Ya te digo. Con cada uno, lo hice de una manera.
¿Sabría persuadir a Putin?
Desde el primer momento. Deja que hable con él y acabaremos en un segundo. “Cześć, Putin! ¿Estás tratando de asustarnos con tus bombas nucleares, con tus misiles...? ¿Estás de broma? ¿Quieres ver los nuestros? Acabaremos contigo en diez minutos. ¿No me crees? Puedo demostrártelo. No quiero hacerlo. No te asustes...”. Así debería ser. A Putin hay que hablarle desde esa posición. El poder de Occidente es incomparable al de Rusia. Pero Occidente no quiere…
¿No cree que la Casa Blanca ya le habrá trasladado ese mensaje?
Nie, nie, nie. No hay suficientes hombres de verdad en la política actual.
¿No hay muchos o no hay suficientes?
No hay suficientes.
¿Zelenski es uno de ellos?
Lo es. Pero los problemas sólo acaban de comenzar para él. Debemos esperar para comprobar si podrá soportar la enorme presión que caerá sobre sus hombros. La cosa se pondrá más difícil, lo peor vendrá con la salida del conflicto. Le deseo lo mejor. Le deseo la victoria.
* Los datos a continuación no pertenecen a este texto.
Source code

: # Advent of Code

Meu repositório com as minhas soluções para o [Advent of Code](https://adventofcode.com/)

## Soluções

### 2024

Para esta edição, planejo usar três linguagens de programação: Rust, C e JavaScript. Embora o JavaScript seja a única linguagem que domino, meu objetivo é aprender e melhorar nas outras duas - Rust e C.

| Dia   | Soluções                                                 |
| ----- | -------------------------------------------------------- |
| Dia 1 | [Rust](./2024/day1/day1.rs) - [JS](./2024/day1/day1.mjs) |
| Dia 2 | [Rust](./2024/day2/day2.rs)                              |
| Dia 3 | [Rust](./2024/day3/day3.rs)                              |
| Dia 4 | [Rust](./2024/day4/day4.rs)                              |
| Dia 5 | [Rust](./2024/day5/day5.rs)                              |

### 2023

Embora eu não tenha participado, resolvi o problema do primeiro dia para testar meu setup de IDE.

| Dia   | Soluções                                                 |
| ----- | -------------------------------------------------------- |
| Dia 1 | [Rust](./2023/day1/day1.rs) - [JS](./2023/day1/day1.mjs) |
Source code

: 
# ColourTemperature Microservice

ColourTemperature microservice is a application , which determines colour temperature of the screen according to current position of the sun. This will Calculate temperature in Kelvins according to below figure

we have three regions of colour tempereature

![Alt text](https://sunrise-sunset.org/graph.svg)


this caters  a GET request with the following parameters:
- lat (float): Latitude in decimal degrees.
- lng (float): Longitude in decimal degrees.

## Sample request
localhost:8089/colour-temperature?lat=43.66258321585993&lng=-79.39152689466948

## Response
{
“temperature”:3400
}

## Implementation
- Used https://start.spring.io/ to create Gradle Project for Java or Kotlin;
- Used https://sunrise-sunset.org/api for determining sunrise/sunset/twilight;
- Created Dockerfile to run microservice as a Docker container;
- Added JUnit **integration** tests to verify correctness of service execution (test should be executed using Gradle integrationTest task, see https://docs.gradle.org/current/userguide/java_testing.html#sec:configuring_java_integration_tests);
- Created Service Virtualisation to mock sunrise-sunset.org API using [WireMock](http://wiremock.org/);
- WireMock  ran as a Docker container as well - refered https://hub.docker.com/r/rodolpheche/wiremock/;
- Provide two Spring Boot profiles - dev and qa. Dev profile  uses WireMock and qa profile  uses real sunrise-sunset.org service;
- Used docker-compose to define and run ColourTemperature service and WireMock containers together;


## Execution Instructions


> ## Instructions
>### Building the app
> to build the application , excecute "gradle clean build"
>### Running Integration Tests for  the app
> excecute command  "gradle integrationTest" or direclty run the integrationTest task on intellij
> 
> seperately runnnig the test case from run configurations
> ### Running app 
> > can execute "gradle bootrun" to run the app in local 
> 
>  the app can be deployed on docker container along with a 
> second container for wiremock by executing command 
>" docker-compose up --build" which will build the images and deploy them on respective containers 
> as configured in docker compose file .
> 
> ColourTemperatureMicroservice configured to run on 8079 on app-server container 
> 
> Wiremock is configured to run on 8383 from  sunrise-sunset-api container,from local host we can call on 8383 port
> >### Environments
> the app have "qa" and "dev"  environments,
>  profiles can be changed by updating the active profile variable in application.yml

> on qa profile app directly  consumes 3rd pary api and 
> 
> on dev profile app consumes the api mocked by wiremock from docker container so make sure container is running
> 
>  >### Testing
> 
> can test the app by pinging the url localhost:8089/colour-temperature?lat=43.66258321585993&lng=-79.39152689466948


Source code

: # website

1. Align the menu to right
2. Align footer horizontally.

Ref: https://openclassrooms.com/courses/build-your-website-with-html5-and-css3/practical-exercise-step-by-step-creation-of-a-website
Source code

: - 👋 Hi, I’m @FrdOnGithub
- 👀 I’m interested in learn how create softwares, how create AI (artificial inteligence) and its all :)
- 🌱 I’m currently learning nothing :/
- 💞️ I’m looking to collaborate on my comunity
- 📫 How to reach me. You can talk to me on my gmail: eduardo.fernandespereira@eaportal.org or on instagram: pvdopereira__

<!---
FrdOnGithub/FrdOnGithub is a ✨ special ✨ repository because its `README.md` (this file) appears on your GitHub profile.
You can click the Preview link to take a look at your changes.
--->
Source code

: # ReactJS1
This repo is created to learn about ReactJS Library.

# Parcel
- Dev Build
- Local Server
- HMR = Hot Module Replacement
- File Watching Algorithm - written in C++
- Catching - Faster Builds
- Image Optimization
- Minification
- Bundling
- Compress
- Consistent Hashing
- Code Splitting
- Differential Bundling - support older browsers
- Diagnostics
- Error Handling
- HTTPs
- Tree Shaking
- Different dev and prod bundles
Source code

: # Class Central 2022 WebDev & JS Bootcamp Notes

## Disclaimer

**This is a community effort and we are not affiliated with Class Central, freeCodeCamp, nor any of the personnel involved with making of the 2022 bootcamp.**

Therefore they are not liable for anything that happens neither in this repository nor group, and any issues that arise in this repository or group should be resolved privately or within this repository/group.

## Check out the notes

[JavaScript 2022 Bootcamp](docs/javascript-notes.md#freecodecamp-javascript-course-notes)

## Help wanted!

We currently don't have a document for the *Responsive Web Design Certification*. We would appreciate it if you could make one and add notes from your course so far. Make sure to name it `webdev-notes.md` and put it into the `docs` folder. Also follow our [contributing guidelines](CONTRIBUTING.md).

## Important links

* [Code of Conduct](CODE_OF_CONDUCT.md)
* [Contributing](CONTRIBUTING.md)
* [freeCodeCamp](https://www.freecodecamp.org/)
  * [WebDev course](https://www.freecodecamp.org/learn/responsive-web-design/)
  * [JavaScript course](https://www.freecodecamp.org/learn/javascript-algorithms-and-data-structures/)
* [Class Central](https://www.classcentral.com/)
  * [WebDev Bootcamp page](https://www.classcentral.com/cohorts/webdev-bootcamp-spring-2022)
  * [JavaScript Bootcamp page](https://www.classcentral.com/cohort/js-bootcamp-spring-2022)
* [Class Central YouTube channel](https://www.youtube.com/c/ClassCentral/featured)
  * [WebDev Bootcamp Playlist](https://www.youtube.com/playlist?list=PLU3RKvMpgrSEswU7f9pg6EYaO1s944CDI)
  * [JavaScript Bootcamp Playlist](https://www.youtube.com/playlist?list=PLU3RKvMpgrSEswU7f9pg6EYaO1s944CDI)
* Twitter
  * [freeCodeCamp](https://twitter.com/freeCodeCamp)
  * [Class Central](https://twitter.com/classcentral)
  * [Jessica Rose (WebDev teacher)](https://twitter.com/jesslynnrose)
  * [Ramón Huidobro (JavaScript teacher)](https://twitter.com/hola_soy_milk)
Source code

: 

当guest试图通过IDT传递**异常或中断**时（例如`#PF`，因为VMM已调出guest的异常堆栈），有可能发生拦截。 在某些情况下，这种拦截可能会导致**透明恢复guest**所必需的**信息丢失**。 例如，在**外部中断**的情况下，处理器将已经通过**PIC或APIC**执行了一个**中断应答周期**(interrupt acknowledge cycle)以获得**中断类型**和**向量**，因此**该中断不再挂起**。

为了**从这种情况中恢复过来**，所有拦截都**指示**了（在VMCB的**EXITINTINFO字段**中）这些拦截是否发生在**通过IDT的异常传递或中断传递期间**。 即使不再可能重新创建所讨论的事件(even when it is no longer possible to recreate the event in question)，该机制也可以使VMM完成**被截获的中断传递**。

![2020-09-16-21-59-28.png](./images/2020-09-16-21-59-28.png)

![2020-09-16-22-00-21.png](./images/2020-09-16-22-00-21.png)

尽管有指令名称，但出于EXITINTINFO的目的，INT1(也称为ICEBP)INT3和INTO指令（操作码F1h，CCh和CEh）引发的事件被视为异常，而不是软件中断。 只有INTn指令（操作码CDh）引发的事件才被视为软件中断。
"Rusia ha puesto precio a mi cabeza: cinco millones de euros. Cuando publiques la entrevista, ¡serán diez!"
Le escuché decir que se cometieron errores tras el colapso de la URSS.
Nos equivocamos al no hacerles rendir cuentas por el daño infligido por el comunismo a otros países. Intenté hacerlo, pero los americanos no me lo permitieron. Por cierto, la señora Madeleine Albright me visitó cuando era presidente. Me enseñó los mapas de Rusia. Me señaló los lugares donde los soviéticos guardaban su arsenal nuclear. No se limitaban al espacio ruso, sino también a sus satélites. Mi idea y mis acciones iban encaminadas hacia la separación de Rusia de esos territorios sobre los que mantenía su influencia, pero resulta que a menudo ni siquiera esas repúblicas conocían la presencia de armamento nuclear en su territorio. Si lograba disolver Rusia y arrebatarles esas repúblicas satélites de su esfera de influencia, sería peligroso.
¿Por qué?
Las armas nucleares permanecerían. Ni siquiera sabrían que contaban con ese equipo en su suelo, no podrían controlarlo o preservarlo. Estoy agradecido a esa mujer, Madeleine Albright, por haberme detenido. Evitó lo que pudo ser un desastre. Pero, cuatro décadas después, Putin ha cometido un gran error. Y hay que meterlo en vereda.
¿Qué sugiere?
Hay que presionar al pueblo ruso para que al fin abra los ojos y vea que está viviendo en un sistema perverso. Porque esto no es cuestión de Putin o Stalin, sino de su sistema político. Está claro que, si cualquiera de ellos hubiera tenido que gobernar en legislaturas de cuatro o cinco años, jamás habrían creado la corte que los enquista en el poder. Además, el pueblo ruso sufre tanto como sus vecinos. Son asesinados, encarcelados, ¡enviados a guerras terribles! Ni siquiera pueden viajar con libertad. Estarán más que contentos por que les ayudemos a cambiar ese sistema.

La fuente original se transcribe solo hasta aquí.